Differentiating this equation gives

$$\dfrac{dv}{dp}= -\dfrac{u_A}{2p_c} \left(\dfrac{p_m-p}{p_c}\right)^{-1/2} +\dfrac{3u_A}{2p_c} \left(\dfrac{p_m-p}{p_c}\right)^{1/2}$$

$$=\dfrac{u_A}{2p_c} \left(\dfrac{p_m-p}{p_c}\right)^{-1/2} \left[-1 + 3\left( \dfrac{p_m-p}{p_c} \right) \right] . \tag{11}$$

The maximum of the curve, where this slope is zero, is thus defined by

$$\dfrac{p_m-p}{p_c}=\dfrac{1}{3} \tag{12}$$

as indicated by the dotted line in Fig. 2. At this value of $\Delta p$, the value of the volume flow rate is

$$v_{max}=\dfrac{2u_A}{3 \sqrt{3}} . \tag{13}$$

If we want a time-stepping simulation model which includes the reed resonance, we need to go back to equations (1) and (3) to see how to proceed. At each time step of the simulation, we first compute a new value for the reed displacement $y$. The most efficient way to do this, based on the history of the forcing term $-\Delta p$, is to use a recursive IIR digital filter, as described in section 9.5.2. If this calculation gives a value $y > H_0$, then in fact the reed closes at that moment and we use $y=H_0$ instead.

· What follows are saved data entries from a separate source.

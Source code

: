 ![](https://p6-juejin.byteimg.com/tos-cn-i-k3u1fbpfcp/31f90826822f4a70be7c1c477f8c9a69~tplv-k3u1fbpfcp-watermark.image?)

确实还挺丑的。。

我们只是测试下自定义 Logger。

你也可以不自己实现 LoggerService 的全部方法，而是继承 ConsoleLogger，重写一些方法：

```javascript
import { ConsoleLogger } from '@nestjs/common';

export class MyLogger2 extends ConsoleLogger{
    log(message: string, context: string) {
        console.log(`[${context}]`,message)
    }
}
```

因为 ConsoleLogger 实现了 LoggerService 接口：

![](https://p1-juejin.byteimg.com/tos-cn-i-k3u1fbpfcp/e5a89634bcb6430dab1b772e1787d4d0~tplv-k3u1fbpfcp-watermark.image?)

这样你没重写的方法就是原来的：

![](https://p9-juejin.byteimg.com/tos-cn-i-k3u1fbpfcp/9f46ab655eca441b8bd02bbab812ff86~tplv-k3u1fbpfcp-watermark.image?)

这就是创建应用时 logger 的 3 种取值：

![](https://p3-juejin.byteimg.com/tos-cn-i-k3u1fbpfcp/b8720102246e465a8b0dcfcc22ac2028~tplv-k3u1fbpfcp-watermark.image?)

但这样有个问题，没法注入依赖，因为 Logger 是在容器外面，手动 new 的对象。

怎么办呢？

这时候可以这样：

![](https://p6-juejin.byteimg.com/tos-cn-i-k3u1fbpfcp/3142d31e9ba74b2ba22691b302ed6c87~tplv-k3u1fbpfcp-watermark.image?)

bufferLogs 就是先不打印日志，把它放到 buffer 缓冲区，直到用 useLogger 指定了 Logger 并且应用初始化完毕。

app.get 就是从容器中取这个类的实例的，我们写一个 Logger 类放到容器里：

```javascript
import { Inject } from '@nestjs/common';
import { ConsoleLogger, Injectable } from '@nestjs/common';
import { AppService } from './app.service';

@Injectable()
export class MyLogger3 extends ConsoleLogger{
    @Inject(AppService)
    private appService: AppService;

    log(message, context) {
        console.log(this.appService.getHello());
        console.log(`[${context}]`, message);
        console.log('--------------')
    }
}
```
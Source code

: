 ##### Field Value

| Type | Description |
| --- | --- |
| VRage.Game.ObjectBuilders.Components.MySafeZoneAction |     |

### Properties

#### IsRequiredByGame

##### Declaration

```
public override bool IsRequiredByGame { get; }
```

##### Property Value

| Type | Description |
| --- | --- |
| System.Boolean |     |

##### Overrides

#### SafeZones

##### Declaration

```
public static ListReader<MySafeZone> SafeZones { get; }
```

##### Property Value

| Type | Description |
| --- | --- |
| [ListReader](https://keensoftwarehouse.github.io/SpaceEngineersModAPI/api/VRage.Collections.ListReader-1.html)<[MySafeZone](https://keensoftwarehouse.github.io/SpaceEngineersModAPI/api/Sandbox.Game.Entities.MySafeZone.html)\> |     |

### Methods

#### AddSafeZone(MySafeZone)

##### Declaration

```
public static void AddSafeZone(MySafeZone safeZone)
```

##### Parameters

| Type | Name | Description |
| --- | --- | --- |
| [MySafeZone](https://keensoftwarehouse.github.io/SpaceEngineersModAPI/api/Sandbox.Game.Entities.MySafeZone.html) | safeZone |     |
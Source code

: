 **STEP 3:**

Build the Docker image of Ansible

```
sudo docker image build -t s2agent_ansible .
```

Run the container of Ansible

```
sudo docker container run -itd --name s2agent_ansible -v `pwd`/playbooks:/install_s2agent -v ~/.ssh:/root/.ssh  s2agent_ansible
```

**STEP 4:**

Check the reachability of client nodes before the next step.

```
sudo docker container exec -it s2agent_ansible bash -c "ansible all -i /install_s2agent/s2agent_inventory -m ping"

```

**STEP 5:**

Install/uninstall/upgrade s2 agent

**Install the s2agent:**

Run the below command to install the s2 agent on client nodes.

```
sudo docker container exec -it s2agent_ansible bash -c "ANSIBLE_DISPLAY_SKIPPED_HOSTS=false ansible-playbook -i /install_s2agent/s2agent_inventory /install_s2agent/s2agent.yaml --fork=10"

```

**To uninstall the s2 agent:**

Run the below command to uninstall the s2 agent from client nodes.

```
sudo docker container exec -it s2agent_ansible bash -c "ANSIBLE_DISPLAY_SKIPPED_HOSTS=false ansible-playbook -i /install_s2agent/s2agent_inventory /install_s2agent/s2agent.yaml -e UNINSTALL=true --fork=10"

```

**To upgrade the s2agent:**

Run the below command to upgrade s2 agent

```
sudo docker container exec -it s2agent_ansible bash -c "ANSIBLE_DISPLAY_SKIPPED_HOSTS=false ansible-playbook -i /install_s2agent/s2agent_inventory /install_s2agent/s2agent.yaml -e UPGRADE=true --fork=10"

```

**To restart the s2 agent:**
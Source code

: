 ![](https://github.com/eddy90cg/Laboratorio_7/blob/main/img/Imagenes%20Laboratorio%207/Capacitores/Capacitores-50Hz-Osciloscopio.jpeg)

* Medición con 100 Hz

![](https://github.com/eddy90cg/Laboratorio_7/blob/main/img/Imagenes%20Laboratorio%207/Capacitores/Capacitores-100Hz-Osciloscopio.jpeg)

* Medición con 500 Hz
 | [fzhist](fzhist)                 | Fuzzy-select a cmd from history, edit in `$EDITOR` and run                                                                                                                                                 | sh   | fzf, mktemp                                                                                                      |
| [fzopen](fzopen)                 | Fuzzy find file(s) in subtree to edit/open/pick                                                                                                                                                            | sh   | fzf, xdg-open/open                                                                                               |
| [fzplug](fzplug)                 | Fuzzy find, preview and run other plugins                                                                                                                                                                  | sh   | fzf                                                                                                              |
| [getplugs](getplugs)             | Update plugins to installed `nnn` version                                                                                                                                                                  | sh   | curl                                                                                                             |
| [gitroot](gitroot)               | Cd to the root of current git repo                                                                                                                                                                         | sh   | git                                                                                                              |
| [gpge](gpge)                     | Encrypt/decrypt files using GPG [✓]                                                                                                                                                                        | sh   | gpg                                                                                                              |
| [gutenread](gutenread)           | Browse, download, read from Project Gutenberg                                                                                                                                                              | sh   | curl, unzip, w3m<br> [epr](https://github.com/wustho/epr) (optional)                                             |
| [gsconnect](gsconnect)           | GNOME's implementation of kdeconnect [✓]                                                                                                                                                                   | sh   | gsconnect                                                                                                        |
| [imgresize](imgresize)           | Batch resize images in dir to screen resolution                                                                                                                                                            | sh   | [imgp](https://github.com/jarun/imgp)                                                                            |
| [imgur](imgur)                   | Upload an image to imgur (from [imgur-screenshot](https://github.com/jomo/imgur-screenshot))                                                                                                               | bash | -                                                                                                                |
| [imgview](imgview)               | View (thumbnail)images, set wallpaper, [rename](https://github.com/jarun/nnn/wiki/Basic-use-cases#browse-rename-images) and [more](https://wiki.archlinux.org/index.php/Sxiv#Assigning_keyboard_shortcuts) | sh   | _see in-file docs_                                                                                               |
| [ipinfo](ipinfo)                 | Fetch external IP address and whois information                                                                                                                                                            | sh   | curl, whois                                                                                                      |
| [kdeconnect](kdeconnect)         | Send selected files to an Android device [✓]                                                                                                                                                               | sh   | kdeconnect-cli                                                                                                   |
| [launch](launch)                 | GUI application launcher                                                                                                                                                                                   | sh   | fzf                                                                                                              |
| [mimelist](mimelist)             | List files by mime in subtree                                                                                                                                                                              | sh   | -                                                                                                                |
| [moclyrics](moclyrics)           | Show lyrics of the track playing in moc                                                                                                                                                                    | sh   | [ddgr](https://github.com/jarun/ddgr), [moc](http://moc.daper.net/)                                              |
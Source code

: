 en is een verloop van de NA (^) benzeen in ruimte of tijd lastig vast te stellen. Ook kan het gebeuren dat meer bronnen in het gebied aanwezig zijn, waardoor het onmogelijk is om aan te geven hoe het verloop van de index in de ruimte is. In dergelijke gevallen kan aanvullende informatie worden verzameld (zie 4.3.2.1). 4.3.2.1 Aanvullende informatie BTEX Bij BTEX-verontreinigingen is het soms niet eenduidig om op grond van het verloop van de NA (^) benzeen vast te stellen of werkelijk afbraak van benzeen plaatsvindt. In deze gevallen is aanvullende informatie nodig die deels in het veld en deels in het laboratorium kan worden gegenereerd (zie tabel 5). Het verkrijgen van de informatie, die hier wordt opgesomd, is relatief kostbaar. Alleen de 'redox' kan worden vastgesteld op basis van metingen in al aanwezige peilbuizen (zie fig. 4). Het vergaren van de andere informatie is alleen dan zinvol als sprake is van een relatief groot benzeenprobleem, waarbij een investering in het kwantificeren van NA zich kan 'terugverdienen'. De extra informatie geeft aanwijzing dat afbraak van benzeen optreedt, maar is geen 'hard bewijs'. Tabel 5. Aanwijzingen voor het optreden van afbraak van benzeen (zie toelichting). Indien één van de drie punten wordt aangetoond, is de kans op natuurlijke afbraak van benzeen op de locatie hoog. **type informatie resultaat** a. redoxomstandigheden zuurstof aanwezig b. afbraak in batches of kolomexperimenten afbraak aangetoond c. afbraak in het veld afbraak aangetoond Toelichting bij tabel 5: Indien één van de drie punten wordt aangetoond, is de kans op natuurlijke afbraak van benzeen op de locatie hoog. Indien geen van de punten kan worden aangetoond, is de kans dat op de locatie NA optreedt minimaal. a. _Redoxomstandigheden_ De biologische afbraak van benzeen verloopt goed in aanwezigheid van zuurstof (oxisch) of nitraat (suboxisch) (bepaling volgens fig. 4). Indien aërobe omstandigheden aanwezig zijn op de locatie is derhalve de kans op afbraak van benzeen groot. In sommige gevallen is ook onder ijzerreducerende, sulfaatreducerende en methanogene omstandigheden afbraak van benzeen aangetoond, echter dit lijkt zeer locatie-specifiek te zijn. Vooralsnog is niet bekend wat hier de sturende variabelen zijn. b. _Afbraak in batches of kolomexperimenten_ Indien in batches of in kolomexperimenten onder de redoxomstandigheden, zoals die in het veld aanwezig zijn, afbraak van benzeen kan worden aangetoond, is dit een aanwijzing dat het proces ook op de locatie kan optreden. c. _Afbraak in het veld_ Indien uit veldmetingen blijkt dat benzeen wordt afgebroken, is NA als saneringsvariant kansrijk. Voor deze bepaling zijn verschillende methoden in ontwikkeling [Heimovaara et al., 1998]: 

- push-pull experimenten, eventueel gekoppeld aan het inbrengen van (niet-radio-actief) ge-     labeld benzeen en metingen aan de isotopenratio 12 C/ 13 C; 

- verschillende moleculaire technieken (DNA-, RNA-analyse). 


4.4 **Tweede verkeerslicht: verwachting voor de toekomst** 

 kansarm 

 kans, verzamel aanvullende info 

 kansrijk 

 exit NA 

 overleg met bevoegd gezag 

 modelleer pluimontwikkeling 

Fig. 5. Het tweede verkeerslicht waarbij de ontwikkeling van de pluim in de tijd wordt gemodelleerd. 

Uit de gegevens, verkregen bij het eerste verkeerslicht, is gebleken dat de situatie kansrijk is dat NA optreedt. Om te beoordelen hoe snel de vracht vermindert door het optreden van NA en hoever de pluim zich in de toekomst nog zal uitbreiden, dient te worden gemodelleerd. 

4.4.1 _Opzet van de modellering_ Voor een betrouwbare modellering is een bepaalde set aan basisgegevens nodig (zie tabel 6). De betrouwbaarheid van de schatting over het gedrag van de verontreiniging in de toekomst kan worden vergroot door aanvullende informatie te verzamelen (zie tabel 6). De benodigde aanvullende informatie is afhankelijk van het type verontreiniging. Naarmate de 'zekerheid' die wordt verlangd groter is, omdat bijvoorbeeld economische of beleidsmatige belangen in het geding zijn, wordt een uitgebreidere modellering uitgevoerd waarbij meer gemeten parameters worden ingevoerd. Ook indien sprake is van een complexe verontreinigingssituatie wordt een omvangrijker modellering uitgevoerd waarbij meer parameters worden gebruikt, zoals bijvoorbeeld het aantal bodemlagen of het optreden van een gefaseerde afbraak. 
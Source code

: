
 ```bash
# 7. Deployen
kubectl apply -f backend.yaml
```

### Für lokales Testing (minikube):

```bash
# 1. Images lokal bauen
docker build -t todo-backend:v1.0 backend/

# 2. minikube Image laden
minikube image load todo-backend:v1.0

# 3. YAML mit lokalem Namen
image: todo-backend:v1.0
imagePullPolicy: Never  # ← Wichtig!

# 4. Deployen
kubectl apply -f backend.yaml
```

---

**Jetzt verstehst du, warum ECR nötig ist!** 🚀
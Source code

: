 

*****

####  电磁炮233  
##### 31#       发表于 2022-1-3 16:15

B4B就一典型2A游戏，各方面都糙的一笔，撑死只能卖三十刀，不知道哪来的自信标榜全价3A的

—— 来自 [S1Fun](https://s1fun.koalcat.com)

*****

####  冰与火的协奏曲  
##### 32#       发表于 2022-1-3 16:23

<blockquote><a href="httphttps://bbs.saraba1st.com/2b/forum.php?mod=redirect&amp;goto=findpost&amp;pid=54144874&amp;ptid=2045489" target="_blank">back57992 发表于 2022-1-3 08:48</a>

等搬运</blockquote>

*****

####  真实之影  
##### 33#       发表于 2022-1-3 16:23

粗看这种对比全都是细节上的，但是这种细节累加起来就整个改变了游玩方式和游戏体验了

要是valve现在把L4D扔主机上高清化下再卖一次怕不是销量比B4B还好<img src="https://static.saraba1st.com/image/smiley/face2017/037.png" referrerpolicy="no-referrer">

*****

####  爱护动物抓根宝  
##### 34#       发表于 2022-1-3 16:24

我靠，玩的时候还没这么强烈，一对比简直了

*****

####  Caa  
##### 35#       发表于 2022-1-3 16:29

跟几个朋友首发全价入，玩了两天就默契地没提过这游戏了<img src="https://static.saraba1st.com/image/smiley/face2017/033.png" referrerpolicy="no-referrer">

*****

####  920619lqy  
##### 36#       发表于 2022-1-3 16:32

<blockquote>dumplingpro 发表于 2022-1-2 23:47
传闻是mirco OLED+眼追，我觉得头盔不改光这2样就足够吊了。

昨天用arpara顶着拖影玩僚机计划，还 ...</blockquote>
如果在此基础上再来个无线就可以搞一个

Now we use equation (1) with this value of $y$, which gives a different nonlinear function of pressure $p$: the factor $(H_0-y)$ is now a known constant, and only the square root term gives non-trivial variation with $p$. We thus need to find the intersection of this new function with the sloping straight line, to give the new values of $p$ and $v$: an example is shown in Fig. 3. The rest of the simulation model is unchanged: we still use convolution with a reflection function to model the linear acoustics of the tube, and give a value of $p_h$ which determines the position of the sloping straight line. Figure 3. Sketch of the graphical construction to be used in place of the one shown in Fig. 2 when running a simulation including the reed resonance. The sloping straight line is exactly as before, with a position determined by $p_h$, while the red curve shows the function given by equation (1) when the factor $(H_0-y)$ is a known constant.

 Jean-Pierre Dalmont and Cyrille Frappé, “Oscillation and extinction thresholds of the clarinet: Comparison of analytical results and experiments”, Journal of the Acoustical Society of America 122, 1173—1179 (2007).